TITLE=Defusing the North Korean Bomb

INTERNET=Yes

EDITOR=OFFICE OF POLICY 619-0038

CONTENT=

THEME: UP, HOLD UNDER AND FADE

Host: Defusing the North Korean bomb. Next, On the Line.

[music]

Host: While the world is focused on the possibility of a war in Iraq, North Korea continues to try to ratchet up tensions in Asia. This week the communist regime Kim Jong Il test-fired a missile into the Sea of Japan, a day before the inauguration of new South Korean president Roh Moo Hyun. North Korea then announced that it expects to be attacked by the United Sates any day. All of this comes after October's revelation that North Korea has been violating a 1994 agreement to shut down its nuclear weapons program in exchange for Western aid. Since then, North Korea has quit the Nuclear Non-Proliferation Treaty and announced its plan to built intercontinental ballistic missiles. Most experts believe that North Korea already possesses at least two nuclear bombs. How can the North Korean nuclear threat be dealt with? I'll ask my guests.
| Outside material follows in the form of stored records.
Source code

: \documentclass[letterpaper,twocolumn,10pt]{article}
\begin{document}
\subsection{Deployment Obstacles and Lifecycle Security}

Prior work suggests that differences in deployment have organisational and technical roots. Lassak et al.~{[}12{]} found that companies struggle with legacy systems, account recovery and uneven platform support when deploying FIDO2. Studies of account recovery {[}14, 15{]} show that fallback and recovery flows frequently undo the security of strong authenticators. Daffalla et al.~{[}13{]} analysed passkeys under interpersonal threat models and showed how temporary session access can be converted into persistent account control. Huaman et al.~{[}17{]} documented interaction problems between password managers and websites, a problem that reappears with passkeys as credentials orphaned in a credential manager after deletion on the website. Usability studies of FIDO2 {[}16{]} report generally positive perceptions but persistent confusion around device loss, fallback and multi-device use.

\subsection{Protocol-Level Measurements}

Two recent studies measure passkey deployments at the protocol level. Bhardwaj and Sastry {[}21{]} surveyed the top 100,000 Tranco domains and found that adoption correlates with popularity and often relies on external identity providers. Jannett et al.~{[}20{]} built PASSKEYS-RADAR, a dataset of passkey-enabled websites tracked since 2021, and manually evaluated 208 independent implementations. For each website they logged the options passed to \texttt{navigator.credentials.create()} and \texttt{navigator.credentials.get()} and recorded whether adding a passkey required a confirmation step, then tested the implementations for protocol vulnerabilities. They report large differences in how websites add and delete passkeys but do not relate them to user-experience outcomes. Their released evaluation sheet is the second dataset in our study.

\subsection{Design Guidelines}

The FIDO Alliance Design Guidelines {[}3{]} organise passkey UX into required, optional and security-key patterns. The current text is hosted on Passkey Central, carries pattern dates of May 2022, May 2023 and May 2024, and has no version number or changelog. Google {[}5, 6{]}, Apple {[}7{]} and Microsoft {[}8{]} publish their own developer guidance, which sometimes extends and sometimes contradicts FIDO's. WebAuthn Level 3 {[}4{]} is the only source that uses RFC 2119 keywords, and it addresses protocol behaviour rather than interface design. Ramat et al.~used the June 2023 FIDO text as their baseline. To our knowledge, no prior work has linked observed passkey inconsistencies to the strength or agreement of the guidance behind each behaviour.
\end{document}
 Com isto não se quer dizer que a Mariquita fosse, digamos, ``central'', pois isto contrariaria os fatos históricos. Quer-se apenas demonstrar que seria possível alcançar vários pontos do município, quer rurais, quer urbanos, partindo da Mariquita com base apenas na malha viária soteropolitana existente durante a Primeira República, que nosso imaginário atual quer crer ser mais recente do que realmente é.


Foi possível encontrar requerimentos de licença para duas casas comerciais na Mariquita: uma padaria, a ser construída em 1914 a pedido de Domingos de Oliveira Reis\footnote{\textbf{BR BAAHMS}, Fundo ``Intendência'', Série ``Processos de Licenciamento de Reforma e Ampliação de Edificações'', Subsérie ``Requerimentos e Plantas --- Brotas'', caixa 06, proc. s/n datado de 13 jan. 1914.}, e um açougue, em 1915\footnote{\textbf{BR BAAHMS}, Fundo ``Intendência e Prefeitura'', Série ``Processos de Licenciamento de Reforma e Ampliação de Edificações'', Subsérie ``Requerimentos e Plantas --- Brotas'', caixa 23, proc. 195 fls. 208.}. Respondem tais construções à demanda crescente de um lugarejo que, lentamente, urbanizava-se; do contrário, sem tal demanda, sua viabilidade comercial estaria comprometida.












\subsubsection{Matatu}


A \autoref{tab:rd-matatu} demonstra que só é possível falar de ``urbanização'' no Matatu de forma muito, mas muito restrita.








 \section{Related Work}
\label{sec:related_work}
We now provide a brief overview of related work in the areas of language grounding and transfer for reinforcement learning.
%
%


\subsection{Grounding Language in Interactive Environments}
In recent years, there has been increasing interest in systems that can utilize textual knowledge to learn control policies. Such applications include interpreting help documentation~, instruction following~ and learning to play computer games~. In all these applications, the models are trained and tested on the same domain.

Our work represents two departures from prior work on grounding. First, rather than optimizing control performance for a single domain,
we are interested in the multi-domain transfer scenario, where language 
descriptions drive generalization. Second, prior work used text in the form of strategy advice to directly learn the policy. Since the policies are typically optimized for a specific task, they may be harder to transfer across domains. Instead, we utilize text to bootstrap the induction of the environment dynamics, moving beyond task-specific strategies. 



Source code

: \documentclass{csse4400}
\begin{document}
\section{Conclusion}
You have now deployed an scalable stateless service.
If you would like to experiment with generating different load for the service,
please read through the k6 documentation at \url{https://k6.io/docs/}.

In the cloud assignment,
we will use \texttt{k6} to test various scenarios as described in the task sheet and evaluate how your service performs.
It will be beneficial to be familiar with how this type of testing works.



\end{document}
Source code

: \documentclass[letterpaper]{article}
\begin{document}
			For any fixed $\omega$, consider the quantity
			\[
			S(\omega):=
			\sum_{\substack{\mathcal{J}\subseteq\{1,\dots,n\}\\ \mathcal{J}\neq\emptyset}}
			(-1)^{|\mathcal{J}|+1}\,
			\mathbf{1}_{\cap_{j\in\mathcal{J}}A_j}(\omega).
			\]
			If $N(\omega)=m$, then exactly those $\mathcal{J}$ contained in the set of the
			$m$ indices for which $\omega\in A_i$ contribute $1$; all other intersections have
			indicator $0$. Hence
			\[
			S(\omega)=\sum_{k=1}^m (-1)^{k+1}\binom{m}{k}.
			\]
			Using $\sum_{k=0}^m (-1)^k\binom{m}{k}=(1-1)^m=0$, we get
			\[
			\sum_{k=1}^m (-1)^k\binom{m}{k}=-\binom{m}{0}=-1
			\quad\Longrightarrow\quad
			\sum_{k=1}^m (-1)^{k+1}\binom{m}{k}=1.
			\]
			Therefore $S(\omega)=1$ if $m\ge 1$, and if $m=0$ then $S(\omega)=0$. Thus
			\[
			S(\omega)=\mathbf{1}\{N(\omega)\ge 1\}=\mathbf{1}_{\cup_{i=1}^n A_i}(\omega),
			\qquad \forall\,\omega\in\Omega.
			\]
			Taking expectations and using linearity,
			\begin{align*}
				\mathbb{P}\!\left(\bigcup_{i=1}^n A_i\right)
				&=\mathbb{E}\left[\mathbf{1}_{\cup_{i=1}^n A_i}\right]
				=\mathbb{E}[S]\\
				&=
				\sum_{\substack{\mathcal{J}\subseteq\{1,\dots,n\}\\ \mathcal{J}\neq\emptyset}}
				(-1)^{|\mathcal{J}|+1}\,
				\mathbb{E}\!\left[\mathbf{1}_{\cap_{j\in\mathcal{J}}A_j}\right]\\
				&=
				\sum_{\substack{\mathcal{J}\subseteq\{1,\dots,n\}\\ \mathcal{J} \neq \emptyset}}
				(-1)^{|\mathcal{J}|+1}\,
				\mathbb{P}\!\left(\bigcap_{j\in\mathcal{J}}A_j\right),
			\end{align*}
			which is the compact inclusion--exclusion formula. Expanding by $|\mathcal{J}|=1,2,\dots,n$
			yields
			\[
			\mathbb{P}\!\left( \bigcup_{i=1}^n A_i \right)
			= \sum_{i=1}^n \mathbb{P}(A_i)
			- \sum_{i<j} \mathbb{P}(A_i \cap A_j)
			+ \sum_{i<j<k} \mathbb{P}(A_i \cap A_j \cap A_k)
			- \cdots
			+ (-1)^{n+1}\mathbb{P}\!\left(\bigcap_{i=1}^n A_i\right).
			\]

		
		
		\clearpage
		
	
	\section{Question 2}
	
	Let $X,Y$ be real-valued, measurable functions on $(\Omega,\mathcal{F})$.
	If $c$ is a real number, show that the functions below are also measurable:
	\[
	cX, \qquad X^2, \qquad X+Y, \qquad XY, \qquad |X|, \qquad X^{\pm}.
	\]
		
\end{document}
James Lilley, former ambassador to China and the Republic of Korea, and now a senior fellow at the American Enterprise Institute, William Odom, director of national security studies at the Hudson Institute, and Robert Einhorn, senior adviser to the Center for Strategic and International Studies. Thanks and welcome. Jim Lilley, how serious is the nuclear threat posed by North Korea?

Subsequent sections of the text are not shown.